◆ **PROBLEM STATEMENT**:
Only the lines of the data holding the string "blandas" need to be returned.

◆ **SOURCE MATERIAL**:

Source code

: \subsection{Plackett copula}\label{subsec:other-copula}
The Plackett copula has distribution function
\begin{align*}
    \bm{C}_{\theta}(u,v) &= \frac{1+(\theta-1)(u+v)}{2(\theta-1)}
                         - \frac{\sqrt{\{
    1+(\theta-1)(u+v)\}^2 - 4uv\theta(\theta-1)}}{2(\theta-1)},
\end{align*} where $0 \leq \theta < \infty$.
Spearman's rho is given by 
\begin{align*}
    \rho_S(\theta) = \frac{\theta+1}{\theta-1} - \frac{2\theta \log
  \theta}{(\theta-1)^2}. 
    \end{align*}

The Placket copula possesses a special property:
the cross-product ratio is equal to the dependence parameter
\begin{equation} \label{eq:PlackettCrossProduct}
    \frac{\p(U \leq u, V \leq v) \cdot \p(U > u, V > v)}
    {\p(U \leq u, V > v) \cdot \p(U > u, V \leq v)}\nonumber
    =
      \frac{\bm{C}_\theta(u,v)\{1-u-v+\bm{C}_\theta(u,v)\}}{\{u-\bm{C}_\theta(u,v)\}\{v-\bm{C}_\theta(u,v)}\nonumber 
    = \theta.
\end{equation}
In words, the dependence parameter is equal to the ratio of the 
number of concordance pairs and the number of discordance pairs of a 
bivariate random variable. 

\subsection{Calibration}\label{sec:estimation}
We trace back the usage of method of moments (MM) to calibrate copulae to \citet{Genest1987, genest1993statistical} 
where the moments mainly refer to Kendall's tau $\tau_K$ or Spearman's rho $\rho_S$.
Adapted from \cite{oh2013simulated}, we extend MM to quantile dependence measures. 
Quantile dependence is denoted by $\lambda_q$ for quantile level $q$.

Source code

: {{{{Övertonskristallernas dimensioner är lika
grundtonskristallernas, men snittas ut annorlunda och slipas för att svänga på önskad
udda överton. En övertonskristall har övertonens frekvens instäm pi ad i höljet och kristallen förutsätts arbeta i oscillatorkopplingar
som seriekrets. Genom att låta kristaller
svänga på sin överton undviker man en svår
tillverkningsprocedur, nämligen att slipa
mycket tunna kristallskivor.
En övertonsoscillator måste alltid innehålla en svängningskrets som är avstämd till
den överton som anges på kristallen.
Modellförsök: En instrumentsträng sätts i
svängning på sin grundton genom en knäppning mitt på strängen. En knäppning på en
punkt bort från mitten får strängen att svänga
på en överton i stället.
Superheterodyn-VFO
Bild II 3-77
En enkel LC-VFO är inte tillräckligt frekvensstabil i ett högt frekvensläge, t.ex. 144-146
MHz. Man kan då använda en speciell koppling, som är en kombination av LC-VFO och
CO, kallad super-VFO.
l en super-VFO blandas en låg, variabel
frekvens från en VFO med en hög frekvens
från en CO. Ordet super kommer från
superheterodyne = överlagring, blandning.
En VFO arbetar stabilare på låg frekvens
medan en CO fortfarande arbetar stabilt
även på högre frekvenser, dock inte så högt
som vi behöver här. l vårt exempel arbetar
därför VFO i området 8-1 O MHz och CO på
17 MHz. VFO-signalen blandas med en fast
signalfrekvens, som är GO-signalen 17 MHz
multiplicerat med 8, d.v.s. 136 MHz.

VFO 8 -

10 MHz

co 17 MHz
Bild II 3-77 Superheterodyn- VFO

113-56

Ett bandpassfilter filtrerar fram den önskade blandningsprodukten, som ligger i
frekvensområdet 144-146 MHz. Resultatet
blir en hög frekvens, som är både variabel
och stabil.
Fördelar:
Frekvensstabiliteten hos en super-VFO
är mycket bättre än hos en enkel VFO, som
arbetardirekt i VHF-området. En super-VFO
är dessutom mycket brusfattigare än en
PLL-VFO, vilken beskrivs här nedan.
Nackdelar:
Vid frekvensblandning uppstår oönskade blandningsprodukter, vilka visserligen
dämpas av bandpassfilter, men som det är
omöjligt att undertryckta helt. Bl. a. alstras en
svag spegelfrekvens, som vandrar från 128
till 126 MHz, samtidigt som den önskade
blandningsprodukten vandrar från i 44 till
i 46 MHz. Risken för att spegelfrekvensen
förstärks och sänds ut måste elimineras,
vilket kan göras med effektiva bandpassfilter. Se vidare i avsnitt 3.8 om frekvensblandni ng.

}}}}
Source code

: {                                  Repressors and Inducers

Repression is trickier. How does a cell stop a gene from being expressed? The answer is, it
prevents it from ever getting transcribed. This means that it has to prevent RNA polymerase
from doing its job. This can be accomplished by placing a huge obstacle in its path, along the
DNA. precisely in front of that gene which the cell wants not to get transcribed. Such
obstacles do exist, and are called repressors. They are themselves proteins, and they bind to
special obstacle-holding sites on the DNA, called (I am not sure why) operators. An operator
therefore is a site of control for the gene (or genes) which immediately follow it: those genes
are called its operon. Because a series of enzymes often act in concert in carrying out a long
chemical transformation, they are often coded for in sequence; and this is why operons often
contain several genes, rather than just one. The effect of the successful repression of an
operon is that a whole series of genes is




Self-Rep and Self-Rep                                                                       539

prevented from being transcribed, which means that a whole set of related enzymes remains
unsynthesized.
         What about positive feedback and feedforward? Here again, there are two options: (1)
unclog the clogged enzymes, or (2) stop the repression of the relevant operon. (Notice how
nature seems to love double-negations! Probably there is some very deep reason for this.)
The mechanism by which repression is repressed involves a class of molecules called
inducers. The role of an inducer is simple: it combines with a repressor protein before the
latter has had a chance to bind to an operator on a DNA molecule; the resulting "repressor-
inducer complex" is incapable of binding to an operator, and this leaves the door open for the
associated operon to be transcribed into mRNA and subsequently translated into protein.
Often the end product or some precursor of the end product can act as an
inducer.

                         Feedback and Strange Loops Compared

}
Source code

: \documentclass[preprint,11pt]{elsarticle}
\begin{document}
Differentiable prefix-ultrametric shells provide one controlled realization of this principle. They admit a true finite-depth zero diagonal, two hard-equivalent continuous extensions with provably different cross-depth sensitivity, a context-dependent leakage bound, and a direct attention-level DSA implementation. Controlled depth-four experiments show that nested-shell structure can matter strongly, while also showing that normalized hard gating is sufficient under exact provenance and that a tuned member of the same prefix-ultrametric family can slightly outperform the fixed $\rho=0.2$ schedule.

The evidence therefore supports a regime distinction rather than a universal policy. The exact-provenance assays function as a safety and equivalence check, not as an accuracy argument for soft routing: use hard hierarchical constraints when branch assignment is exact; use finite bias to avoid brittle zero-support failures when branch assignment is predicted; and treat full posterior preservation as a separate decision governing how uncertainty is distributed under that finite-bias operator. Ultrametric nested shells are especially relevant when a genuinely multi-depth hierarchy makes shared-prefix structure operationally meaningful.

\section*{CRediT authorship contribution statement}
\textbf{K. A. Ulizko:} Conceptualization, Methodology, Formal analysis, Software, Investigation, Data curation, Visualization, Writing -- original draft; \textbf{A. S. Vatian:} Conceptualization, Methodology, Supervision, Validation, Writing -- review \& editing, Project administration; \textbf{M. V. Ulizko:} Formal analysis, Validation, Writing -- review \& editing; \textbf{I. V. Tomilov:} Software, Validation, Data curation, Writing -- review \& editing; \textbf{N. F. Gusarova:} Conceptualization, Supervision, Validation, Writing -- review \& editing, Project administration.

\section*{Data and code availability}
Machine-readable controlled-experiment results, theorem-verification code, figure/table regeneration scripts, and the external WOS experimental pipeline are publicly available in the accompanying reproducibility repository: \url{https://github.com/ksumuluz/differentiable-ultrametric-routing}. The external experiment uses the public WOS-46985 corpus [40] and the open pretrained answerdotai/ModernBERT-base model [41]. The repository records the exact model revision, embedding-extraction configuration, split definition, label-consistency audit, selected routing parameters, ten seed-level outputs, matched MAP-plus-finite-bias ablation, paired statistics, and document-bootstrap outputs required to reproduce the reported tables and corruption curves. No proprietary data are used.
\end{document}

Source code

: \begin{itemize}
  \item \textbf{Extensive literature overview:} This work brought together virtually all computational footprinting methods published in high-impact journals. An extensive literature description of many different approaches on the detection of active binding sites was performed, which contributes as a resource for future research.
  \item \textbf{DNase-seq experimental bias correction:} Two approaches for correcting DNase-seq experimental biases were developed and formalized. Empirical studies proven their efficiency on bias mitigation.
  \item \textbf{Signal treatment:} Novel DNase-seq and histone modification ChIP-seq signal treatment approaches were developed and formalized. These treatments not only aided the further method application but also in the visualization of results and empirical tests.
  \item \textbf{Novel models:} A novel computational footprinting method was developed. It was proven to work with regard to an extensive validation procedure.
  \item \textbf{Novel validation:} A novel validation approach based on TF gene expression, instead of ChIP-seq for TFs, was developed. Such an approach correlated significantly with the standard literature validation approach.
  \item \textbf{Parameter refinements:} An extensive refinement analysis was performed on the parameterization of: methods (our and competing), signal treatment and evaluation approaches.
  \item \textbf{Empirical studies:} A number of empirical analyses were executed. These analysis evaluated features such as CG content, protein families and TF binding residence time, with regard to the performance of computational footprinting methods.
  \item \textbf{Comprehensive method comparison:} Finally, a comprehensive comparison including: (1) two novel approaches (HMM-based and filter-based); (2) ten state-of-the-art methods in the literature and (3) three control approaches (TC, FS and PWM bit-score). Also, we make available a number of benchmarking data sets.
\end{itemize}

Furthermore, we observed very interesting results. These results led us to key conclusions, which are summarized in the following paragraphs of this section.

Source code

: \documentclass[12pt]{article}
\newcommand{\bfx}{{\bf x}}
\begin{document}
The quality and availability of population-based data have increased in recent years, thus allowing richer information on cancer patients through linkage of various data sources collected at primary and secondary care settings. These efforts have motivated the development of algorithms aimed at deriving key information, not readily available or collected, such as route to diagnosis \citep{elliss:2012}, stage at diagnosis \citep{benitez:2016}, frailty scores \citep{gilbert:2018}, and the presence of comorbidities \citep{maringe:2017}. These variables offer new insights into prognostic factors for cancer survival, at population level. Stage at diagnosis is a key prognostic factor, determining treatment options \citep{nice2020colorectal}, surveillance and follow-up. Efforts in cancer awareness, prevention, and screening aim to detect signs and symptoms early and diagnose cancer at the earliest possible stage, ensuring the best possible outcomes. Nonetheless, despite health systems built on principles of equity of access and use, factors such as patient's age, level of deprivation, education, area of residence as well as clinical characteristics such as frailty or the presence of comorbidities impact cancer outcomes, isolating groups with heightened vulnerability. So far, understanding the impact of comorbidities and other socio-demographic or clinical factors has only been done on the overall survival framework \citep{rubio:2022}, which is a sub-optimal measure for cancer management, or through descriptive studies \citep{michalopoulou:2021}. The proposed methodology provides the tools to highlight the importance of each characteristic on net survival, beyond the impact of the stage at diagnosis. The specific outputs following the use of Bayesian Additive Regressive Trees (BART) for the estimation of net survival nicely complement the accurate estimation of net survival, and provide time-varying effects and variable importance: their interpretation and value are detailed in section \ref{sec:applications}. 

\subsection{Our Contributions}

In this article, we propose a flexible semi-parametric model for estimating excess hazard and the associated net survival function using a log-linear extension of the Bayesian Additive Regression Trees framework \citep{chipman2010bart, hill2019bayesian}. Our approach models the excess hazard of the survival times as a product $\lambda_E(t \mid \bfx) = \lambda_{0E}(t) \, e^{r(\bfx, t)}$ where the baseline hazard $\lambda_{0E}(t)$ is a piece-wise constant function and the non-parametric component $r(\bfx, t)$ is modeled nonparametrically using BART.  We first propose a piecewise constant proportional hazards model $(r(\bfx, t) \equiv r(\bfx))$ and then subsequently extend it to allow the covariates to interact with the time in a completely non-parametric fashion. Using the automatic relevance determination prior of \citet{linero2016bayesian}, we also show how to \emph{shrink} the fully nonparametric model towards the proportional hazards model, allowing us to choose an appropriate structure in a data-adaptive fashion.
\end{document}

◆ **OUTPUT OF THE TASK**:
l en super-VFO blandas en låg, variabel
17 MHz. VFO-signalen blandas med en fast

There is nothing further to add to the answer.